The data in the Hmong entry derive from the U.S. Census of Population from 1980 to 2010 and from the American Community Survey (ACS). The census and ACS ask several different questions that can be used to identify a race or ethnic group, including a question on race, place of birth or nativity, ancestry, or language spoken. The most common question used for the Hmong is the race question, which includes the Hmong as a write-in category in the “other Asian” population. So, if a person writes on the census form that they are “Hmong” on the race question, the person is added to the tally.

But census responses are sometimes ambiguous, and sometimes people do not write in that they are Hmong in answer to the race question, perhaps just checking the “other Asian” box without writing in a term. Later in answer to additional questions, they may respond that their ancestry is Hmong, or that they speak Hmong at home. Should they also be considered part of the Hmong community?

That question “bedeviled” census takers and scholars alike, and recently scholars Wayne Carroll and Victoria Udalova have argued that using a broader definition of Hmong would increase the size of the Hmong community by 18 percent in 2000. They analyzed the census microdata files that the Census Bureau publishes after each census, and included the broader definition of Hmong.

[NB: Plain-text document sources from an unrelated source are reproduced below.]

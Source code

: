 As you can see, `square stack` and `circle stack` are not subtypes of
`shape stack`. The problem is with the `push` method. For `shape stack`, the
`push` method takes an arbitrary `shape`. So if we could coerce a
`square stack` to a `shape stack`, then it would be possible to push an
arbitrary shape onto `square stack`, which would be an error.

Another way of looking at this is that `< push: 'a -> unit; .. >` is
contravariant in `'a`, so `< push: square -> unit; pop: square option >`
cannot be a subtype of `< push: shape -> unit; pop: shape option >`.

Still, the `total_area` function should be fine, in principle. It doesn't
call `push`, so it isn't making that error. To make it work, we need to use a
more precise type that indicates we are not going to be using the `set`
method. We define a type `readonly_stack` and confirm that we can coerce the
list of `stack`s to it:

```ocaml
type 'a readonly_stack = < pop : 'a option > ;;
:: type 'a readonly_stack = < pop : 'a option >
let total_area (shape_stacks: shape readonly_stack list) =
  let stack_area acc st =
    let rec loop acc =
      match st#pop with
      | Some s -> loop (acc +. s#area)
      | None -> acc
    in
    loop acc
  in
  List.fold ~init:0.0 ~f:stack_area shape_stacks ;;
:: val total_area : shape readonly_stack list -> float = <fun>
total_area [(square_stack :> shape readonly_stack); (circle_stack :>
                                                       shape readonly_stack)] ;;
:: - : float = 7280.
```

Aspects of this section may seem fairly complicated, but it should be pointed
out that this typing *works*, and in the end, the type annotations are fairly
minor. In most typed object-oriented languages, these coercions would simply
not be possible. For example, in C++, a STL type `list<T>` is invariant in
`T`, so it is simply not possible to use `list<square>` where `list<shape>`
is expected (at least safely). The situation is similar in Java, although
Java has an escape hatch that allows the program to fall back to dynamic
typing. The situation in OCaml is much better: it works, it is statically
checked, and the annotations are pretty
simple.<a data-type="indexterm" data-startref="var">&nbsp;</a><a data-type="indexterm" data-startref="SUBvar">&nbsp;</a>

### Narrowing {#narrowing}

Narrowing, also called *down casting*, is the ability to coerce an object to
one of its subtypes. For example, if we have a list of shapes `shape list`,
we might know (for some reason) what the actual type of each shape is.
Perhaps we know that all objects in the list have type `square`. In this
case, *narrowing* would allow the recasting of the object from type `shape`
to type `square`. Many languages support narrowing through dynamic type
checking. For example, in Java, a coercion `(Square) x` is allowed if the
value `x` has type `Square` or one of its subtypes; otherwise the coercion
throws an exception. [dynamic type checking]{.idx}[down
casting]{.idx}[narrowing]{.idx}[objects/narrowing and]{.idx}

As they write, “The definition of ethnic groups has bedeviled scholars and policy makers for decades…Our study …shows…that the usual definition …—based only on the respondents’ answers to the race questions—excludes a large number of people who identified themselves as Hmong elsewhere in the Census.” If, they suggest, the definition is expanded, “we obtain a more accurate picture of the Hmong community.”

What do you think? How do we measure race and ethnicity?

–Margo Anderson, University of Wisconsin-Milwaukee

Source:

Carroll, Wayne, and Victoria Udalova. “Who is Hmong? Questions and Evidence from the U.S. Census.” Hmong Studies Journal 6 (2005): 1-20.